Die Frau fuhr fort. „Natürlich war diese kleine Darstellung der Zuneigung vielleicht ein Hinweis darauf, dass sie etwas mehr als Freunde sind. Kagome scheint sich außerdem einen Kosenamen verdient zu haben, ebenso wie einen zärtlichen Kuss für die Präsentation eines Preises. Er war mit Sicherheit nicht so interessiert an Joi Ito, wie wir erwartet hatten."

Zärtlicher Kuss? Zuneigung? Kosename? InuYasha schnaubte und schüttelte seinen Kopf. Das war lächerlich. Er hatte sie nur geküsst, um sich zu rächen. Er wusste, dass sie es hasste, wenn er in ihre Nähe kam und dass er so etwas in der Öffentlichkeit tat, musste für sie die ultimative Schande sein. Außerdem … würde es vielleicht Kouga warnen, seine Hände von allem zu lassen, dass unter seinem Dach war.

Um uns Einblicke in diese Entdeckungen zu geben haben wir unsere InuYasha Expertin wieder in das Studio eingeladen.", sagte die Frau, als die Kamera zu einer dritten Person umschwang, die auf der ‚Guten Morgen' Couch saß. Eine junge Frau, nur um die siebzehn Jahre.

Er erkannte sie sofort und verengte die Augen. Sie war eine seiner alten Freundinnen, die prompt ihre Geschichte an alle Zeitungen verkauft hatte, in der Minute, als er sie fallen gelassen hatte. Alle schlechten Gerüchte stammten von diesem Mädchen … das waren schlechte Nachrichten …

Also, was halten Sie von dem Kosenamen Ästlein, Miss Asami?"

Ach! Asami! Jetzt konnte er sich an ihren Namen erinnern!

Ich denke, dass alles, was das wirklich bedeutet, Ikimi, ist, dass er sich nicht an ihren echten Namen erinnern kann. Das passiert immer wieder. InuYasha scheint sich niemals die Mühe zu machen, die Menschen um ihn herum näher kennen zu lernen.", erzählte die alte Freundin. „Und bezüglich irgendwelcher wachsender Beziehungen?
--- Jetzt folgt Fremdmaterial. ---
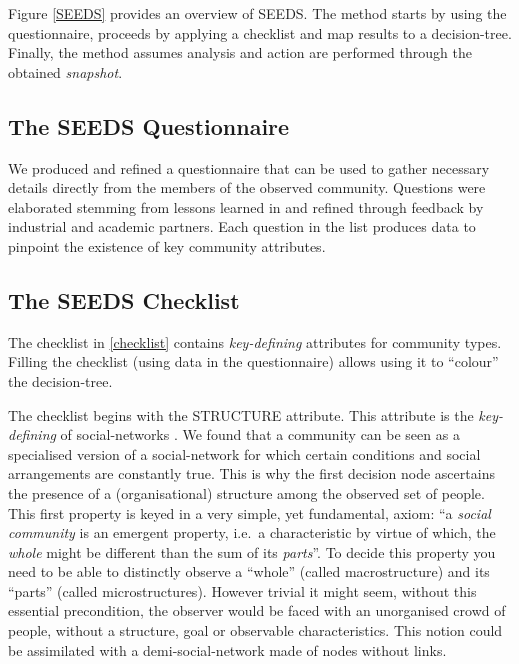 Figure \ref{SEEDS} provides an overview of SEEDS. The method starts by using the questionnaire, proceeds by applying a checklist and map results to a decision-tree. Finally, the method assumes analysis and action are performed through the obtained \emph{snapshot}.

\subsection{The SEEDS Questionnaire}\label{quest}

We produced and refined a questionnaire that can be used to gather necessary details directly from the members of the observed community. Questions were elaborated stemming from lessons learned in \cite{specissue} and refined through feedback by industrial and academic partners. Each question in the list produces data to pinpoint the existence of key community attributes.

\subsection{The SEEDS Checklist}\label{cl}

The checklist in \ref{checklist} contains \emph{key-defining} attributes for community types. Filling the checklist (using data in the questionnaire) allows using it to ``colour'' the decision-tree.

The checklist begins with the STRUCTURE attribute. This attribute is the \emph{key-defining} of social-networks \cite{ossslr}. We found that a community can be seen as a specialised version of a social-network for which certain conditions and social arrangements are constantly true. This is why the first decision node ascertains the presence of a (organisational) structure among the observed set of people. This first property is keyed in a very simple, yet fundamental, axiom: ``a \emph{social community} is an emergent property, i.e.~a characteristic by virtue of which, the \emph{whole} might be different than the sum of its \emph{parts}''. To decide this property you need to be able to distinctly observe a ``whole'' (called macrostructure) and its ``parts'' (called microstructures). However trivial it might seem, without this essential precondition, the observer would be faced with an unorganised crowd of people, without a structure, goal or observable characteristics. This notion could be assimilated with a demi-social-network made of nodes without links.

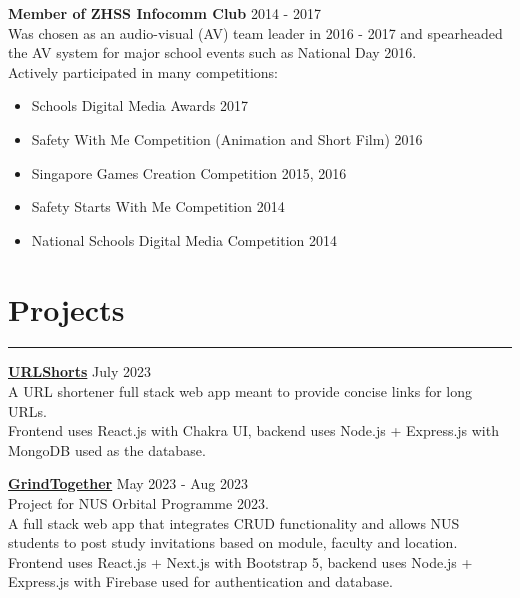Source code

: \documentclass[letterpaper,11pt]{article}
\begin{document}
    \vspace{0.5em}
    \textbf{Member of ZHSS Infocomm Club} \hfill 2014 - 2017
    \\
    Was chosen as an audio-visual (AV) team leader in 2016 - 2017 and spearheaded the AV system for 
    major school events such as National Day 2016.
    \\
    \vspace{0.5em}
    Actively participated in many competitions:
    \\
    \vspace{-0.75em}
    \begin{itemize}[itemsep=-0.5em, label=\textbullet]
        \item Schools Digital Media Awards  \hfill 2017
        \item Safety With Me Competition (Animation and Short Film) \hfill 2016
        \item Singapore Games Creation Competition \hfill 2015, 2016
        \item Safety Starts With Me Competition \hfill 2014
        \item National Schools Digital Media Competition \hfill 2014
    \end{itemize}

     
    \section{Projects}
    \vspace{-0.5em}
    \hrule
    \vspace{0.5em}
    \textbf{\href {https://github.com/tjch-o/URLShorts}{URLShorts}} \hfill July 2023
    \\
    A URL shortener full stack web app meant to provide concise links for long URLs.
    \\
    Frontend uses React.js with Chakra UI, backend uses Node.js + Express.js with MongoDB used as 
    the database.

    \vspace{0.5em}
    \textbf{\href {https://github.com/McNaBry/orbital-grindtogether}{GrindTogether}} \hfill May 2023
    - Aug 2023
    \\
    Project for NUS Orbital Programme 2023.
    \\
    A full stack web app that integrates CRUD functionality and allows NUS students to post 
    study invitations based on module, faculty and location. 
    \\
    Frontend uses React.js + Next.js with Bootstrap 5, backend uses Node.js + Express.js with 
    Firebase used for authentication and database.
     
\end{document}
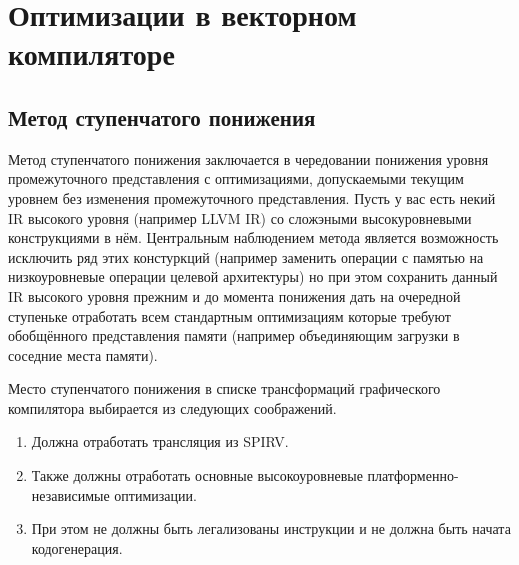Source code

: \chapter{Оптимизации в векторном компиляторе}\label{ch:lowering}

\section{Метод ступенчатого понижения}\label{sec:lowering/passes}

Метод ступенчатого понижения заключается в чередовании понижения уровня промежуточного представления с оптимизациями, допускаемыми текущим уровнем без изменения промежуточного представления. Пусть у вас есть некий IR высокого уровня (например LLVM IR) со сложэными высокуровневыми конструкциями в нём. Центральным наблюдением метода является возможность исключить ряд этих констуркций (например заменить операции с памятью на низкоуровневые операции целевой архитектуры) но при этом сохранить данный IR высокого уровня прежним и до момента понижения дать на очередной ступеньке отработать всем стандартным оптимизациям которые требуют обобщённого представления памяти (например объединяющим загрузки в соседние места памяти).

Место ступенчатого понижения в списке трансформаций графического компилятора выбирается из следующих соображений.

\begin{enumerate}
\item Должна отработать трансляция из SPIRV.
\item Также должны отработать основные высокоуровневые платформенно-независимые оптимизации.
\item При этом не должны быть легализованы инструкции и не должна быть начата кодогенерация.
\end{enumerate}


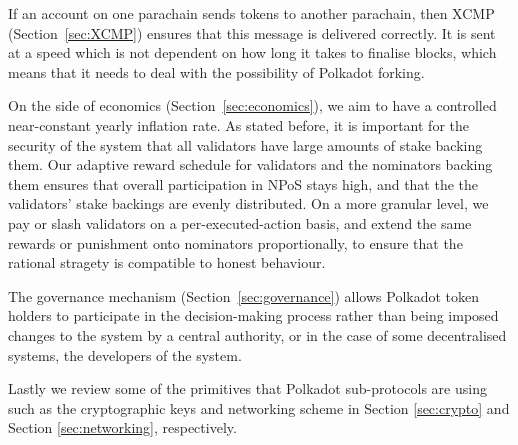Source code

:If an account on one parachain sends tokens to another parachain, then XCMP (Section~\ref{sec:XCMP}) ensures that this message is delivered correctly. It is sent at a speed which is not dependent on how long it takes to finalise blocks, which means that it needs to deal with the possibility of Polkadot forking. 

On the side of economics (Section~\ref{sec:economics}), we aim to have a controlled near-constant yearly inflation rate. As stated before, it is important for the security of the system that all validators have large amounts of stake backing them. Our adaptive reward schedule for validators and the nominators backing them ensures that overall participation in NPoS stays high, and that the the validators' stake backings are evenly distributed. On a more granular level, we pay or slash validators on a per-executed-action basis, and extend the same rewards or punishment onto nominators proportionally, to ensure that the rational stragety is compatible to honest behaviour.

The governance mechanism (Section~\ref{sec:governance}) allows Polkadot token holders to participate in the decision-making process rather than being imposed changes to the system by a central authority, or in the case of some decentralised systems, the developers of the system.

Lastly we review some of the primitives that Polkadot sub-protocols are using such as the cryptographic keys and networking scheme in Section \ref{sec:crypto} and Section \ref{sec:networking}, respectively. %







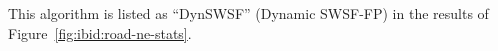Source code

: 
This algorithm is listed as ``DynSWSF''
(Dynamic SWSF-FP)
in the results of Figure~\ref{fig:ibid:road-ne-stats}.


%
%
%
%
%
%
%
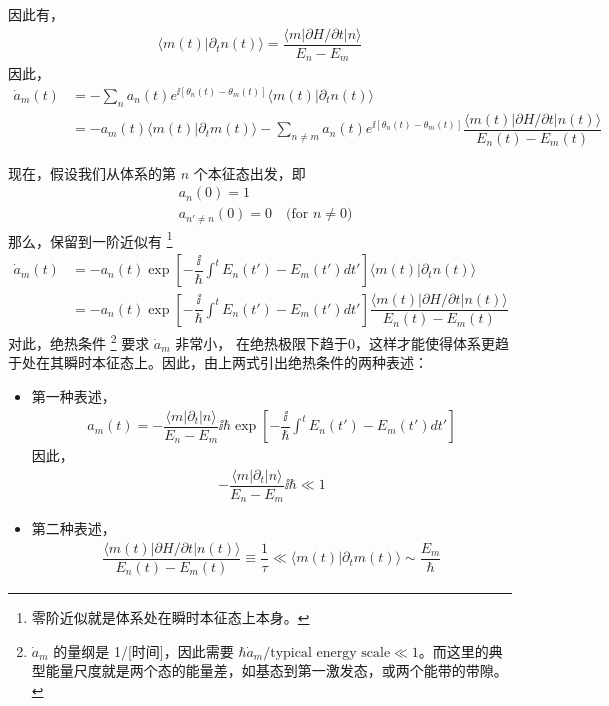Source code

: 因此有，
\begin{align}
\langle m(t)|\partial_tn(t)\rangle=\dfrac{\langle m|\partial H/\partial t|n\rangle}{E_n-E_m}
\end{align}
因此，
\begin{align}
\dot{a}_m(t) &=-\sum_na_{n}(t)e^{\ii[\theta_n(t)-\theta_m(t)]}\langle m(t)|\partial_tn(t)\rangle\\
    &= -a_m(t)\langle m(t)|\partial_tm(t)\rangle-\sum_{n\neq m}a_{n}(t)e^{\ii[\theta_n(t)-\theta_m(t)]}\dfrac{\langle m(t)|\partial H/\partial t|n(t)\rangle}{E_n(t)-E_m(t)}
\end{align}

现在，假设我们从体系的第 $n$ 个本征态出发，即
\begin{align}
& a_n(0)=1\\
& a_{n'\neq n}(0)=0 \quad\text{(for $n\neq0$)}
\end{align}
那么，保留到一阶近似有
\footnote{零阶近似就是体系处在瞬时本征态上本身。}
\begin{align}\label{eq:amdot}
\dot{a}_m(t) 
    &= -a_{n}(t)\exp\left[-\dfrac{\ii}{\hbar}\int^tE_n(t')-E_m(t')dt'\right]\langle m(t)|\partial_tn(t)\rangle\\
    &= -a_{n}(t)\exp\left[-\dfrac{\ii}{\hbar}\int^tE_n(t')-E_m(t')dt'\right]\dfrac{\langle m(t)|\partial H/\partial t|n(t)\rangle}{E_n(t)-E_m(t)}
\end{align}
对此，绝热条件
\footnote{$\dot{a}_m$ 的量纲是 1/[时间]，因此需要 $\hbar\dot{a}_m/\text{typical energy scale}\ll1$。而这里的典型能量尺度就是两个态的能量差，如基态到第一激发态，或两个能带的带隙。}
要求 $\dot{a}_m$ 非常小，
在绝热极限下趋于0，这样才能使得体系更趋于处在其瞬时本征态上。因此，由上两式引出绝热条件的两种表述：
\begin{itemize}
\item 第一种表述，\cite{niu2010}
\begin{align}\label{eq:am}
a_m(t)=-\dfrac{\langle m|\partial_t|n\rangle}{E_n-E_m}\ii\hbar\exp\left[-\dfrac{\ii}{\hbar}\int^tE_n(t')-E_m(t')dt'\right]
\end{align}
因此，
\begin{align}
-\dfrac{\langle m|\partial_t|n\rangle}{E_n-E_m}\ii\hbar\ll1
\end{align}
\item 第二种表述，\cite{sakurai}
\begin{align}
\dfrac{\langle m(t)|\partial H/\partial t|n(t)\rangle}{E_n(t)-E_m(t)}\equiv\dfrac{1}{\tau}\ll\langle m(t)|\partial_tm(t)\rangle\sim\dfrac{E_m}{\hbar}
\end{align}
\end{itemize}

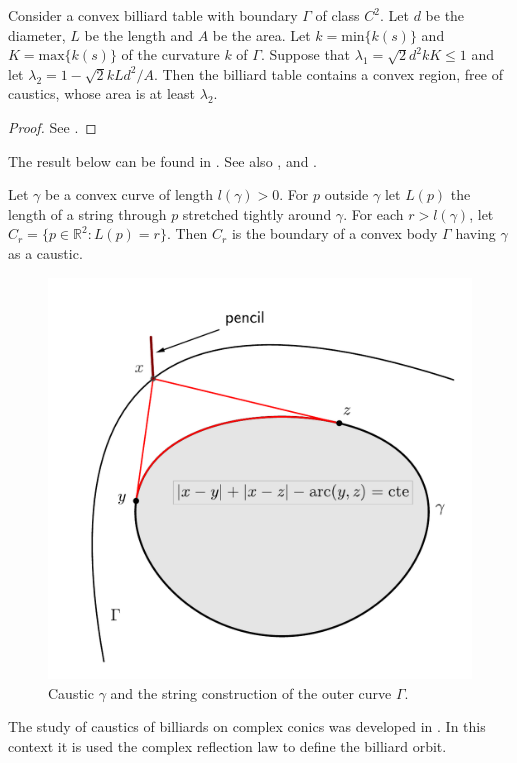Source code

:   \begin{theorem} Consider a convex billiard table with boundary $\Gamma$ of class $C^2$. Let $d$ be the diameter, $L$ be the length and $A$ be the area. Let 
   $k=\text{min}\{k(s)\}$ and $K=\text{max}\{k(s)\}$ of the curvature $k$ of $\Gamma$.  Suppose that $\lambda_1=\sqrt{2}d^2kK\leq 1$ and let $\lambda_2=1-\sqrt{2}kLd^2/A$. Then the billiard table contains a convex region, free of caustics, whose area is at least $\lambda_2$.\end{theorem}
   \begin{proof} See \cite{katok3-1995}.
   \end{proof}
   
     The result below can be found in   \cite[Lecture 10]{sinai-1977}. See also \cite{bialy-maxim-2018}, \cite[Lecture 28]{fuchs-2007} and \cite{gruber-1990}.
     
   \begin{proposition}\label{prop:caustic} Let $\gamma$ be a convex curve of length $l(\gamma)>0$.
   For $p$  outside $\gamma$ let $ L(p)$   the length of a string through $p$ stretched tightly around $\gamma$. For each $r>l(\gamma)$, let $C_r=\{p\in\mathbb{R}^2: L(p)=r\}.$ Then  $C_r$ is the  boundary of a convex body $\Gamma$ having $\gamma$ as a caustic.
      \end{proposition}
       \begin{figure}[H]
	\begin{center}
 \includegraphics[scale=0.4]{zappC/pics/pics_appC_150_string_construcao.pdf}
		\caption {  Caustic $\gamma$ and the string construction of the outer  curve $\Gamma$. \label{fig:appC-caustica}}
	\end{center}
\end{figure}

  
   
   
    
   
   \begin{remark}
       The study of caustics of billiards on complex conics was developed in \cite{corentin2021-circum}. In this context it is used the   complex reflection law to define the billiard orbit.
   \end{remark}
      
 
 
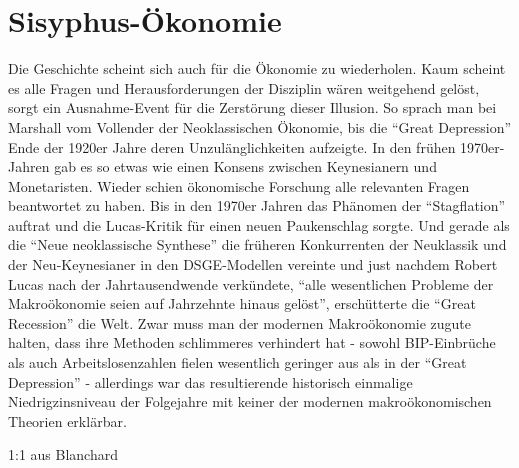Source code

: %
%
%

\chapter{Sisyphus-Ökonomie}

Die Geschichte scheint sich auch für die Ökonomie zu wiederholen. Kaum scheint es alle Fragen und Herausforderungen der Disziplin wären weitgehend gelöst, sorgt ein Ausnahme-Event für die Zerstörung dieser Illusion. So sprach man bei Marshall vom Vollender der Neoklassischen Ökonomie, bis die "`Great Depression"' Ende der 1920er Jahre deren Unzulänglichkeiten aufzeigte. In den frühen 1970er-Jahren gab es so etwas wie einen Konsens zwischen Keynesianern und Monetaristen. Wieder schien ökonomische Forschung alle relevanten Fragen beantwortet zu haben. Bis in den 1970er Jahren das Phänomen der "`Stagflation"' auftrat und die Lucas-Kritik für einen neuen Paukenschlag sorgte. Und gerade als die "`Neue neoklassische Synthese"' die früheren Konkurrenten der Neuklassik und der Neu-Keynesianer in den DSGE-Modellen vereinte und just nachdem Robert Lucas nach der Jahrtausendwende verkündete, "`alle wesentlichen Probleme der Makroökonomie seien auf Jahrzehnte hinaus gelöst"', erschütterte die "`Great Recession"' die Welt. Zwar muss man der modernen Makroökonomie zugute halten, dass ihre Methoden schlimmeres verhindert hat - sowohl BIP-Einbrüche als auch Arbeitslosenzahlen fielen wesentlich geringer aus als in der "`Great Depression"' - allerdings war das resultierende historisch einmalige Niedrigzinsniveau der Folgejahre mit keiner der modernen makroökonomischen Theorien erklärbar.


1:1 aus Blanchard

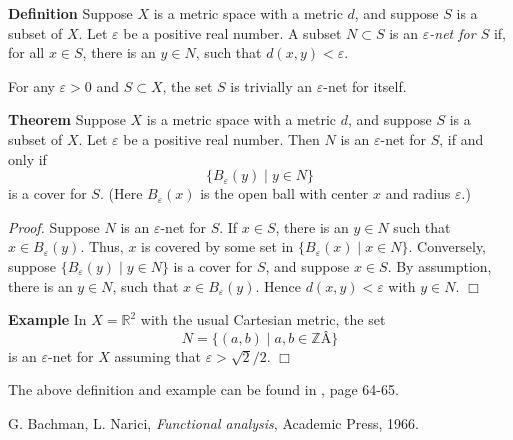 \documentclass[12pt]{article}
\begin{document}
{\bf Definition}
Suppose $X$ is a metric space with a metric $d$, and suppose
$S$ is a subset of $X$. Let $\varepsilon$ be a positive real number.
A subset $N\subset S$ is an $\varepsilon$\emph{-net
for $S$} if, for all $x\in S$, there is an $y\in N$,
such that $d(x,y)<\varepsilon$.

For any $\varepsilon>0$ and $S\subset X$, the set $S$ is trivially an 
$\varepsilon$-net for itself. 

{\bf Theorem} 
Suppose $X$ is a metric space with a metric $d$, and suppose
$S$ is a subset of $X$. Let $\varepsilon$ be a positive real number.
Then $N$ is an $\varepsilon$-net for $S$, if and only if
$$\{ B_\varepsilon(y) \mid y\in N \}$$
is a cover for $S$. (Here $B_\varepsilon(x)$ is
the open ball with center $x$ and radius $\varepsilon$.)

\emph{Proof.} Suppose $N$ is an $\varepsilon$-net for $S$. 
If $x\in S$, there is an $y\in N$ such that $x\in B_\varepsilon(y)$. 
Thus, $x$ is covered by some set in $\{ B_\varepsilon(x) \mid x\in N \}$.
Conversely, suppose $\{ B_\varepsilon(y) \mid y\in N \}$ is
a cover for $S$, and suppose $x\in S$. By assumption,
there is an $y\in N$, such that $x\in B_\varepsilon(y)$.
Hence $d(x,y)<\varepsilon$ with $y\in N$.
$\Box$

{\bf Example}
In $X=\mathbb{R}^2$ with the usual
Cartesian metric, the set
$$ N = \{(a,b) \mid a,b\in \mathbb{Z}Â \}$$
is an $\varepsilon$-net for $X$ assuming that
$\varepsilon> \sqrt{2}/2$. $\Box$

The above definition and example can be found in \cite{bachman}, page 64-65.

\begin{thebibliography}{9}
G. Bachman, L. Narici,
\emph{Functional analysis},
Academic Press, 1966.
\end{thebibliography}
\end{document}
Ich warne Kagome, sich zu hohe Hoffnungen zu machen – InuYasha ist der a-typische Frauenheld. Er hat eine Reputation dafür und schafft es trotzdem eine unglaublich hohe Anzahl an Mädchen für ihn zu begeistern, wenn er will. Ich hab gesehen, wie er auf einer Party Mädchen buchstäblich aus einer Menge auswählte und dann mit ihnen ins Badezimmer verschwand nur um rumzumachen."

„Hey – das hab ich nur einmal gemacht und danach hab ich mit dir Schluss gemacht!", schrie er den Fernseher an.

Er trifft sich nie zweimal mit dem selben Mädchen und er erinnert sich nie an ihren Namen.", fuhr das Mädchen fort. „Und irgendwie tut sie mir Leid, weil sie ja nur jung ist. Sie muss aus dieser Villa raus, bevor sie ihre Tiefe verliert."

„Niemand hört dir zu.", sagte InuYasha ihr flach.

Es klopfte an der Tür und er sah in ihre Richtung. „Wer ist da?"

„Ich." Kagomes Stimme.

InuYasha fummelte mit der Fernbedienung herum und schaltete schnell auf einen anderen Sender um, bevor sie womöglich ihren Namen hörte. „Komm herein!", rief er, als die Luft rein war.

Kagome drückte die Tür auf und trat in den Raum ein. Er bemerkte, dass sie sich seit dem Frühstück umgezogen hatte und ihr Haar nass war, als ob sie sich geduscht hätte. Sie schloss die Tür hinter sich und sah ihn lange an, während sie auf ihn zuging, wo er in der Mitte des Raumes stand.

Sie blickte für einen Moment auf den Fernseher, als sie neben ihm stehen blieb und sie öffnete ihren Mund um zu sprechen, doch als sie sah, was gerade lief, blieb ihr jegliches Wort im Hals stecken. Er verfolgte ihren Blick zum Bildschirm und klatschte sich augenblicklich mental mit der Hand auf die Stirn.

Von ‚Guten Morgen' weggeschaltet und zum Ausländischen Porno Kanal gewechselt.

„Siehst du dir immer Porno an, wenn du trainierst?", fragte sie verlegen.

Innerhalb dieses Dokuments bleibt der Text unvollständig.